Un descanso no reparador no es normal, ni deseable. Es indispensable optimizar la calidad de tu descanso para propiciar la toma de mejores decisiones al otro día. Las hormonas también pueden destruir esta área y reacomodarlas es el primer paso, así como propiciar el descanso con herramientas de meditación, respiración, cuidado de pantallas, y eventualmente suplementos nutricionales.
#6. Gestiona tu estrés
Con la herramienta que quieras, puedas y sientas que es para vos en esta etapa, gestioná tu estrés. Aquietar la mente, cuidar el cuerpo y conocer los disparadores de tus emociones son parte de la estrategia de bienestar y salud, especialmente después de los 40 y durante la peri y posmenopausia.
La terapia (especialmente la cognitivo comportamental) está científicamente vinculada a la mejora de todos los síntomas de la transición hormonal.
#7. Rodeate de gente que aporte
¿Quién te escucha y acompaña? ¿Quién se alegra con tus logros, quién se alinea con tus valores, ideas, principios y hasta propósitos? El tiempo que no usamos en trabajo y otras obligaciones tiene que valer la pena, y pasarlo con personas que sumen y eleven.
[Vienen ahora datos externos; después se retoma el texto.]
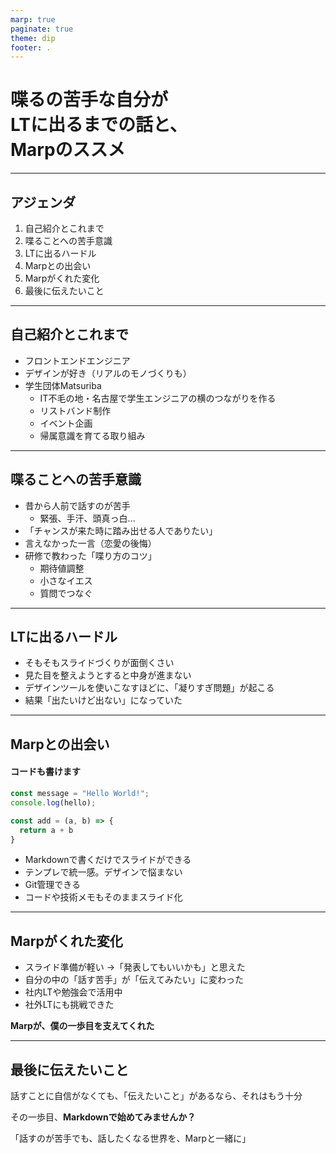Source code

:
 ```yaml
---
marp: true
paginate: true
theme: dip
footer: .
---
```


<!-- _class: lead -->
# 喋るの苦手な自分が<br>LTに出るまでの話と、<br>Marpのススメ

---

## アジェンダ

1. 自己紹介とこれまで
2. 喋ることへの苦手意識 
3. LTに出るハードル
4. Marpとの出会い
5. Marpがくれた変化
6. 最後に伝えたいこと

<!-- この順で、**LTが苦手だった僕が今日立っている理由**を話していきます -->

---

## 自己紹介とこれまで

- フロントエンドエンジニア
- デザインが好き（リアルのモノづくりも）
- 学生団体Matsuriba
  - IT不毛の地・名古屋で学生エンジニアの横のつながりを作る
  - リストバンド制作
  - イベント企画
  - 帰属意識を育てる取り組み

---

## 喋ることへの苦手意識

- 昔から人前で話すのが苦手
  - 緊張、手汗、頭真っ白...
- 「チャンスが来た時に踏み出せる人でありたい」
- 言えなかった一言（恋愛の後悔）
- 研修で教わった「喋り方のコツ」
  - 期待値調整
  - 小さなイエス
  - 質問でつなぐ

---

## LTに出るハードル

- そもそもスライドづくりが面倒くさい
- 見た目を整えようとすると中身が進まない
- デザインツールを使いこなすほどに、「凝りすぎ問題」が起こる
- 結果「出たいけど出ない」になっていた

---

## Marpとの出会い

#### コードも書けます
```javascript
const message = "Hello World!";
console.log(hello);

const add = (a, b) => {
  return a + b
}
```

- Markdownで書くだけでスライドができる
- テンプレで統一感。デザインで悩まない
- Git管理できる
- コードや技術メモもそのままスライド化

---

## Marpがくれた変化

- スライド準備が軽い →「発表してもいいかも」と思えた
- 自分の中の「話す苦手」が「伝えてみたい」に変わった
- 社内LTや勉強会で活用中
- 社外LTにも挑戦できた

**Marpが、僕の一歩目を支えてくれた**

---

<!-- _class: lead -->
## 最後に伝えたいこと

話すことに自信がなくても、「伝えたいこと」があるなら、それはもう十分

その一歩目、**Markdownで始めてみませんか？**

「話すのが苦手でも、話したくなる世界を、Marpと一緒に」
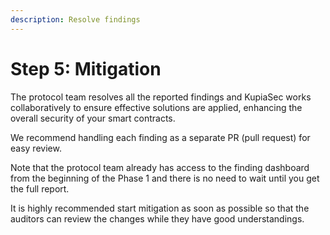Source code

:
 ```yaml
---
description: Resolve findings
---
```


# Step 5: Mitigation

The protocol team resolves all the reported findings and KupiaSec works collaboratively to ensure effective solutions are applied, enhancing the overall security of your smart contracts.

We recommend handling each finding as a separate PR (pull request) for easy review.

Note that the protocol team already has access to the finding dashboard from the beginning of the Phase 1 and there is no need to wait until you get the full report.&#x20;

It is highly recommended start mitigation as soon as possible so that the auditors can review the changes while they have good understandings.





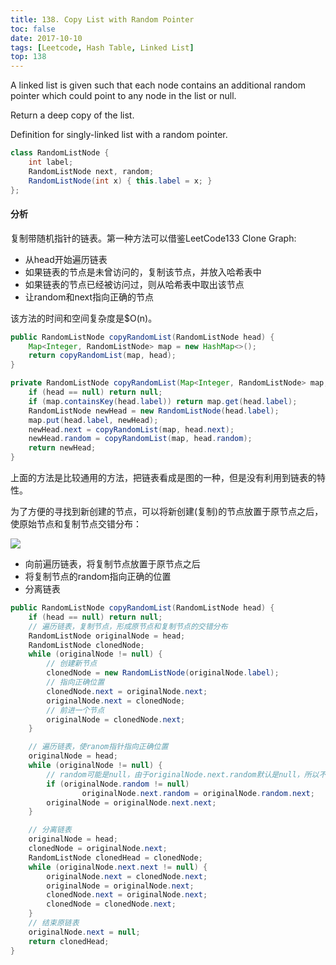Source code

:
 ```yaml
---
title: 138. Copy List with Random Pointer
toc: false
date: 2017-10-10
tags: [Leetcode, Hash Table, Linked List]
top: 138
---
```



A linked list is given such that each node contains an additional random pointer which could point to any node in the list or null.

Return a deep copy of the list.


Definition for singly-linked list with a random pointer.

```Java
class RandomListNode {
    int label;
    RandomListNode next, random;
    RandomListNode(int x) { this.label = x; }
};
```

#### 分析

复制带随机指针的链表。第一种方法可以借鉴LeetCode133 Clone Graph: 

* 从head开始遍历链表
* 如果链表的节点是未曾访问的，复制该节点，并放入哈希表中
* 如果链表的节点已经被访问过，则从哈希表中取出该节点
* 让random和next指向正确的节点

该方法的时间和空间复杂度是$O(n)。


```Java
public RandomListNode copyRandomList(RandomListNode head) {
    Map<Integer, RandomListNode> map = new HashMap<>();
    return copyRandomList(map, head);
}

private RandomListNode copyRandomList(Map<Integer, RandomListNode> map, RandomListNode head) {
    if (head == null) return null;
    if (map.containsKey(head.label)) return map.get(head.label);
    RandomListNode newHead = new RandomListNode(head.label);
    map.put(head.label, newHead);
    newHead.next = copyRandomList(map, head.next);
    newHead.random = copyRandomList(map, head.random);
    return newHead;
}
```

上面的方法是比较通用的方法，把链表看成是图的一种，但是没有利用到链表的特性。


为了方便的寻找到新创建的节点，可以将新创建(复制)的节点放置于原节点之后，使原始节点和复制节点交错分布：

![](http://phpk72ttq.bkt.clouddn.com/15436680620470.png?imageslim)

* 向前遍历链表，将复制节点放置于原节点之后
* 将复制节点的random指向正确的位置
* 分离链表

```Java
public RandomListNode copyRandomList(RandomListNode head) {
    if (head == null) return null;
    // 遍历链表，复制节点，形成原节点和复制节点的交错分布
    RandomListNode originalNode = head;
    RandomListNode clonedNode;
    while (originalNode != null) {
        // 创建新节点
        clonedNode = new RandomListNode(originalNode.label);
        // 指向正确位置
        clonedNode.next = originalNode.next;
        originalNode.next = clonedNode;
        // 前进一个节点
        originalNode = clonedNode.next;
    }

    // 遍历链表，使ranom指针指向正确位置
    originalNode = head;
    while (originalNode != null) {
        // random可能是null，由于originalNode.next.random默认是null，所以不设置
        if (originalNode.random != null) 
                originalNode.next.random = originalNode.random.next;
        originalNode = originalNode.next.next;
    }

    // 分离链表
    originalNode = head;
    clonedNode = originalNode.next;
    RandomListNode clonedHead = clonedNode;
    while (originalNode.next.next != null) {
        originalNode.next = clonedNode.next;
        originalNode = originalNode.next;
        clonedNode.next = originalNode.next;
        clonedNode = clonedNode.next;
    }
    // 结束原链表
    originalNode.next = null;
    return clonedHead;
}
```
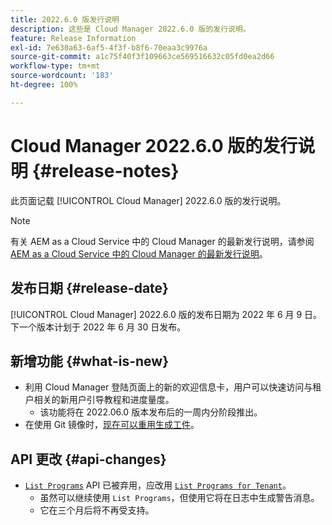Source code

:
 ```yaml
---
title: 2022.6.0 版发行说明
description: 这些是 Cloud Manager 2022.6.0 版的发行说明。
feature: Release Information
exl-id: 7e630a63-6af5-4f3f-b8f6-70eaa3c9976a
source-git-commit: a1c75f40f3f109663ce569516632c05fd0ea2d66
workflow-type: tm+mt
source-wordcount: '183'
ht-degree: 100%

---
```


# Cloud Manager 2022.6.0 版的发行说明 {#release-notes}

此页面记载 [!UICONTROL Cloud Manager] 2022.6.0 版的发行说明。

>[!NOTE]
>
>有关 AEM as a Cloud Service 中的 Cloud Manager 的最新发行说明，请参阅 [AEM as a Cloud Service 中的 Cloud Manager 的最新发行说明](https://experienceleague.adobe.com/docs/experience-manager-cloud-service/content/implementing/using-cloud-manager/release-notes-cloud-manager/release-notes-cm-current.html)。

## 发布日期 {#release-date}

[!UICONTROL Cloud Manager] 2022.6.0 版的发布日期为 2022 年 6 月 9 日。下一个版本计划于 2022 年 6 月 30 日发布。

## 新增功能 {#what-is-new}

* 利用 Cloud Manager 登陆页面上的新的欢迎信息卡，用户可以快速访问与租户相关的新用户引导教程和进度量度。
   * 该功能将在 2022.06.0 版本发布后的一周内分阶段推出。
* 在使用 Git 镜像时，[现在可以重用生成工件](/help/getting-started/project-setup.md#build-artifact-reuse)。

## API 更改 {#api-changes}

* [`List Programs`](https://developer.adobe.com/experience-cloud/cloud-manager/reference/api/#operation/getPrograms) API 已被弃用，应改用 [`List Programs for Tenant`](https://developer.adobe.com/experience-cloud/cloud-manager/reference/api/#operation/getProgramsForTenant)。
   * 虽然可以继续使用 `List Programs`，但使用它将在日志中生成警告消息。
   * 它在三个月后将不再受支持。
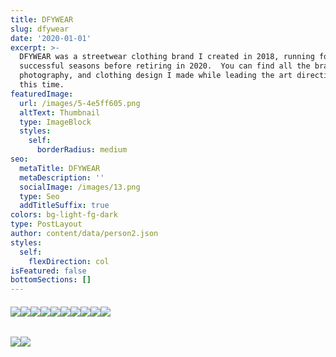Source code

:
 ```yaml
---
title: DFYWEAR
slug: dfywear
date: '2020-01-01'
excerpt: >-
  DFYWEAR was a streetwear clothing brand I created in 2018, running for two
  successful seasons before retiring in 2020.  You can find all the branding,
  photography, and clothing design I made while leading the art direction for
  this time. 
featuredImage:
  url: /images/5-4e5ff605.png
  altText: Thumbnail
  type: ImageBlock
  styles:
    self:
      borderRadius: medium
seo:
  metaTitle: DFYWEAR
  metaDescription: ''
  socialImage: /images/13.png
  type: Seo
  addTitleSuffix: true
colors: bg-light-fg-dark
type: PostLayout
author: content/data/person2.json
styles:
  self:
    flexDirection: col
isFeatured: false
bottomSections: []
---
```

###### ![](/images/1-ad21f48c.png)![](/images/3-ae36fb2e.png)![](/images/4-f20874fc.png)![](/images/5-4e5ff605.png)![](/images/6-bbfa9ec0.png)![](/images/7-f160fbb3.png)![](/images/8-ce2ab1f7.png)![](/images/9.png)![](/images/10.png)![](/images/11.png)

![](/images/12.png)![](/images/13.png)

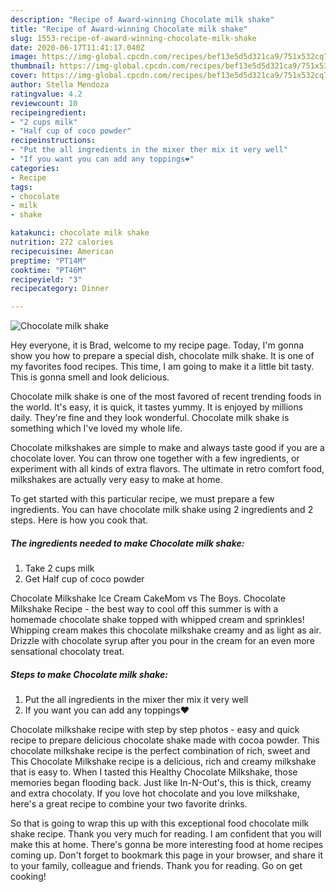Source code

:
 ```yaml
---
description: "Recipe of Award-winning Chocolate milk shake"
title: "Recipe of Award-winning Chocolate milk shake"
slug: 1553-recipe-of-award-winning-chocolate-milk-shake
date: 2020-06-17T11:41:17.040Z
image: https://img-global.cpcdn.com/recipes/bef13e5d5d321ca9/751x532cq70/chocolate-milk-shake-recipe-main-photo.jpg
thumbnail: https://img-global.cpcdn.com/recipes/bef13e5d5d321ca9/751x532cq70/chocolate-milk-shake-recipe-main-photo.jpg
cover: https://img-global.cpcdn.com/recipes/bef13e5d5d321ca9/751x532cq70/chocolate-milk-shake-recipe-main-photo.jpg
author: Stella Mendoza
ratingvalue: 4.2
reviewcount: 10
recipeingredient:
- "2 cups milk"
- "Half cup of coco powder"
recipeinstructions:
- "Put the all ingredients in the mixer ther mix it very well"
- "If you want you can add any toppings❤️"
categories:
- Recipe
tags:
- chocolate
- milk
- shake

katakunci: chocolate milk shake 
nutrition: 272 calories
recipecuisine: American
preptime: "PT14M"
cooktime: "PT46M"
recipeyield: "3"
recipecategory: Dinner

---
```



![Chocolate milk shake](https://img-global.cpcdn.com/recipes/bef13e5d5d321ca9/751x532cq70/chocolate-milk-shake-recipe-main-photo.jpg)

Hey everyone, it is Brad, welcome to my recipe page. Today, I'm gonna show you how to prepare a special dish, chocolate milk shake. It is one of my favorites food recipes. This time, I am going to make it a little bit tasty. This is gonna smell and look delicious.

Chocolate milk shake is one of the most favored of recent trending foods in the world. It's easy, it is quick, it tastes yummy. It is enjoyed by millions daily. They're fine and they look wonderful. Chocolate milk shake is something which I've loved my whole life.

Chocolate milkshakes are simple to make and always taste good if you are a chocolate lover. You can throw one together with a few ingredients, or experiment with all kinds of extra flavors. The ultimate in retro comfort food, milkshakes are actually very easy to make at home.


To get started with this particular recipe, we must prepare a few ingredients. You can have chocolate milk shake using 2 ingredients and 2 steps. Here is how you cook that.

<!--inarticleads1-->

##### The ingredients needed to make Chocolate milk shake:

1. Take 2 cups milk
1. Get Half cup of coco powder


Chocolate Milkshake Ice Cream CakeMom vs The Boys. Chocolate Milkshake Recipe - the best way to cool off this summer is with a homemade chocolate shake topped with whipped cream and sprinkles! Whipping cream makes this chocolate milkshake creamy and as light as air. Drizzle with chocolate syrup after you pour in the cream for an even more sensational chocolaty treat. 

<!--inarticleads2-->

##### Steps to make Chocolate milk shake:

1. Put the all ingredients in the mixer ther mix it very well
1. If you want you can add any toppings❤️


Chocolate milkshake recipe with step by step photos - easy and quick recipe to prepare delicious chocolate shake made with cocoa powder. This chocolate milkshake recipe is the perfect combination of rich, sweet and This Chocolate Milkshake recipe is a delicious, rich and creamy milkshake that is easy to. When I tasted this Healthy Chocolate Milkshake, those memories began flooding back. Just like In-N-Out&#39;s, this is thick, creamy and extra chocolaty. If you love hot chocolate and you love milkshake, here&#39;s a great recipe to combine your two favorite drinks. 

So that is going to wrap this up with this exceptional food chocolate milk shake recipe. Thank you very much for reading. I am confident that you will make this at home. There's gonna be more interesting food at home recipes coming up. Don't forget to bookmark this page in your browser, and share it to your family, colleague and friends. Thank you for reading. Go on get cooking!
#8. Sé tu prioridad todo lo que puedas
Tu propio cuerpo sabe lo que es mejor, cuidar qué comemos es importante, pero cómo y por qué es clave. Entender las motivaciones, escucharnos, reestablecer parámetros que nos saquen las creencias arraigadas familiar o culturalmente es indispensable.
Entender que saludable no necesariamente es lo que precisamos en este momento o lo que alguna vez fue adecuado y suficiente deja de serlo. Pensar en un camino de 80/20 (80 % de lo que más nos gusta y 20 % de lo más amamos, aunque no siempre coincida con lo que mejor nos hace) también es clave.